Just because someone has a different job does't mean they work any harder or less than another person at another job. In cleaning you are constantly on your feet, getting critiqued, getting sore, bending over, constantly in motion, and constantly getting bitched at by the customer and your boss. And yet you still want more jobs because you want to be a part of society. Same as a business owner plus.
I did everything that was expected and you will never ever be Danish and they know that and will never let you forget.

Anonymous said...


I would like to say to all the comments who do NOT agree with this post:

If you don't like it here, then why stay AND complain? It seems like if YOU hate it so much, then you should leave. Why are you still here when you find so MUCH to complain about? You COULD go somewhere else, where you will find nothing to complain about.

DreaminginDanish said...

I don't hate it. I came here because I love my husband and he was too scared, at the time, to uproot himself and move to NYC.

I will say that I feel a responsibility, for whatever reason, to help these folks figure out what year they are living in.
Multiculturalism is a train moving at the speed of light with no brakes, it is THE REALITY. There is no way around it. They are preparing their children for failure by fiercely protecting their bubble instead of figuring out a way to best prepare for the rolling and rapidly shifting results of globalization.
I would like my kids to be able to come back to DK on visits and not look at me saying "Mom, what age are these people living in?". Better yet, I would like them to be able to visit DK, period. I would like to know that they won't be descriminated against for having a mom with a different colored passport.

agger said...

Kelli, I have no doubt whatsoever that you work hard.

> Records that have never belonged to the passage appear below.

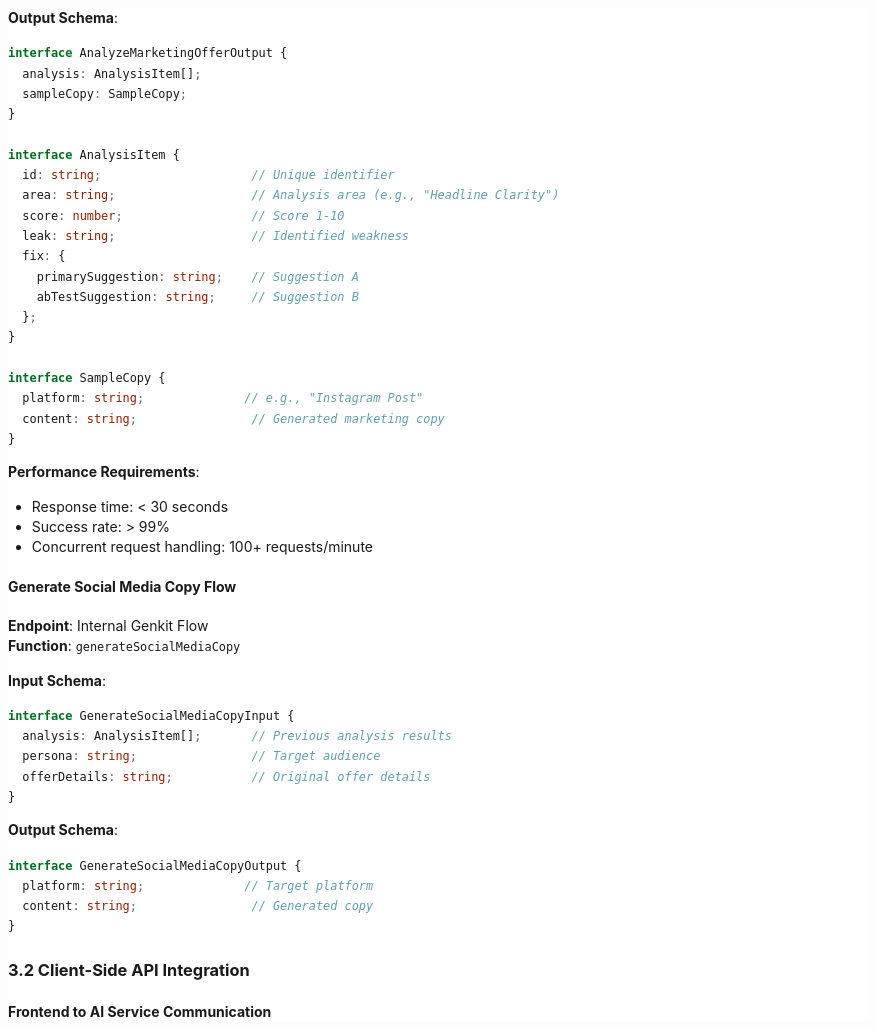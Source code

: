 **Output Schema**:
```typescript
interface AnalyzeMarketingOfferOutput {
  analysis: AnalysisItem[];
  sampleCopy: SampleCopy;
}

interface AnalysisItem {
  id: string;                     // Unique identifier
  area: string;                   // Analysis area (e.g., "Headline Clarity")
  score: number;                  // Score 1-10
  leak: string;                   // Identified weakness
  fix: {
    primarySuggestion: string;    // Suggestion A
    abTestSuggestion: string;     // Suggestion B
  };
}

interface SampleCopy {
  platform: string;              // e.g., "Instagram Post"
  content: string;                // Generated marketing copy
}
```

**Performance Requirements**:
- Response time: < 30 seconds
- Success rate: > 99%
- Concurrent request handling: 100+ requests/minute

#### Generate Social Media Copy Flow

**Endpoint**: Internal Genkit Flow  
**Function**: `generateSocialMediaCopy`

**Input Schema**:
```typescript
interface GenerateSocialMediaCopyInput {
  analysis: AnalysisItem[];       // Previous analysis results
  persona: string;                // Target audience
  offerDetails: string;           // Original offer details
}
```

**Output Schema**:
```typescript
interface GenerateSocialMediaCopyOutput {
  platform: string;              // Target platform
  content: string;                // Generated copy
}
```

### 3.2 Client-Side API Integration

#### Frontend to AI Service Communication
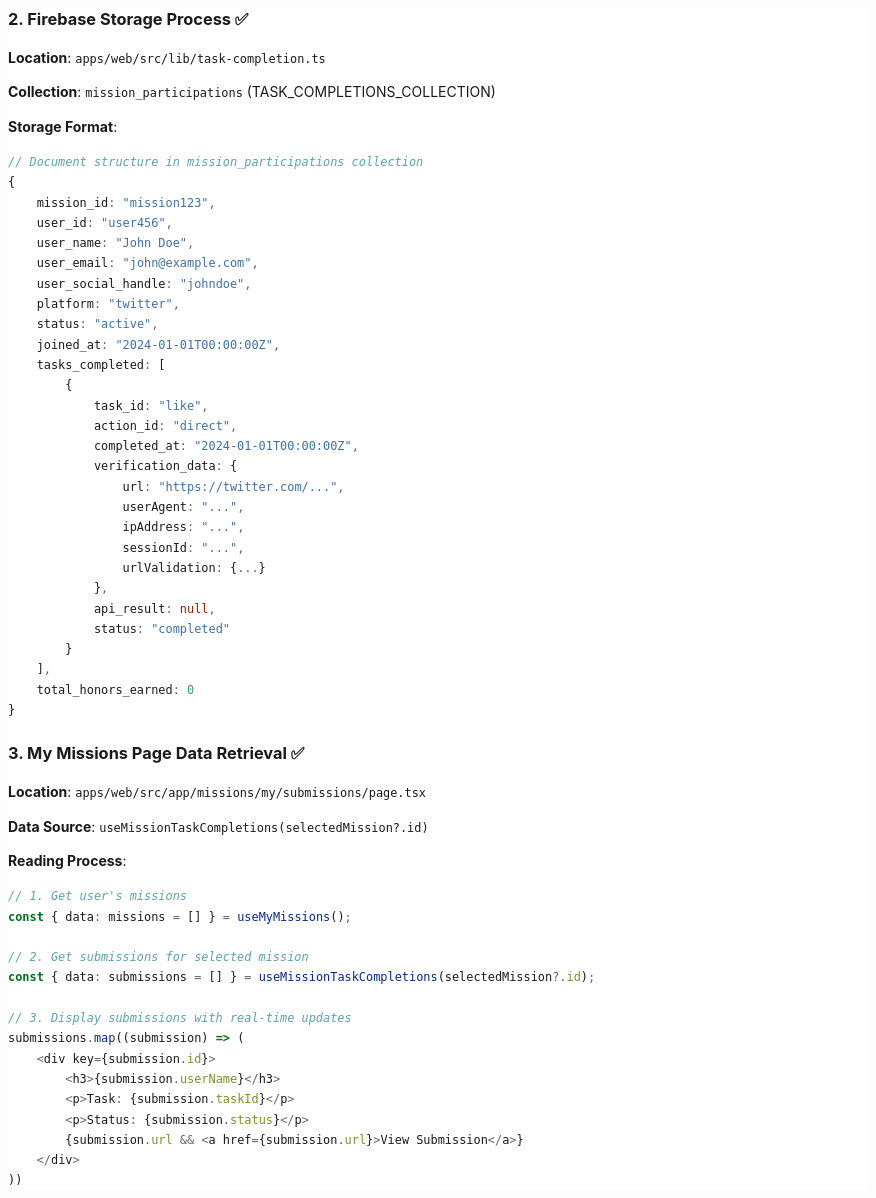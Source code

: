 ### 2. Firebase Storage Process ✅

**Location**: `apps/web/src/lib/task-completion.ts`

**Collection**: `mission_participations` (TASK_COMPLETIONS_COLLECTION)

**Storage Format**:
```typescript
// Document structure in mission_participations collection
{
    mission_id: "mission123",
    user_id: "user456",
    user_name: "John Doe",
    user_email: "john@example.com",
    user_social_handle: "johndoe",
    platform: "twitter",
    status: "active",
    joined_at: "2024-01-01T00:00:00Z",
    tasks_completed: [
        {
            task_id: "like",
            action_id: "direct",
            completed_at: "2024-01-01T00:00:00Z",
            verification_data: {
                url: "https://twitter.com/...",
                userAgent: "...",
                ipAddress: "...",
                sessionId: "...",
                urlValidation: {...}
            },
            api_result: null,
            status: "completed"
        }
    ],
    total_honors_earned: 0
}
```

### 3. My Missions Page Data Retrieval ✅

**Location**: `apps/web/src/app/missions/my/submissions/page.tsx`

**Data Source**: `useMissionTaskCompletions(selectedMission?.id)`

**Reading Process**:
```typescript
// 1. Get user's missions
const { data: missions = [] } = useMyMissions();

// 2. Get submissions for selected mission
const { data: submissions = [] } = useMissionTaskCompletions(selectedMission?.id);

// 3. Display submissions with real-time updates
submissions.map((submission) => (
    <div key={submission.id}>
        <h3>{submission.userName}</h3>
        <p>Task: {submission.taskId}</p>
        <p>Status: {submission.status}</p>
        {submission.url && <a href={submission.url}>View Submission</a>}
    </div>
))
```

Still, that does not mean you're not fortunate for being American, English-speaking, middle class, non-Muslim and white.

This means you're not discriminated against in the same way many other foreigners are, and it means there's a lot of prejudice these people have to fight that you don't have to fight. For this reason, your effort has been able to build you a life here, while others have not succeeded even though they put up a similar and even greater effort - because of the prejudice I mentioned.

You should recognize that you're privileged and that your fortunes can partly be explained by this privilege. You get to teach, while several Iraqis and Iranis drive around in taxis, PhD in engineering or no PhD engineering. Because in a time of unemployment, the few available are all to often given to white Danes.

And Tina: No, people who live here and don't like it should NOT just leave or shut up. They should stay and speak up. If we won't listen to criticism, how will we ever improve?

Anonymous said...

It makes me very sad that you are American and believe so much in censorship. Especially since you've been in the school system! Have you banned books also?

If people aren't being attacked, threatened, or verbally abused, and you choose not to publish the comment, that is censorship and you should be ashamed to call yourself American.

Actually you being in denmark works out better for America. Please get citizenship as a dane as soon as possible. You fit right in there.

Anonymous said...

Dreaming in Danish,Only in denmark, Agger, and Aubrey thank you for speaking up.

It needs to be heard and I wish I had known what I do now before I moved here.

Kelli you're getting there and I'm glad you are speaking up too but, you don't quite get how hard it is here for people who don't have your education, skin color, hair color, spouse, physical ability, or money.It does make a difference.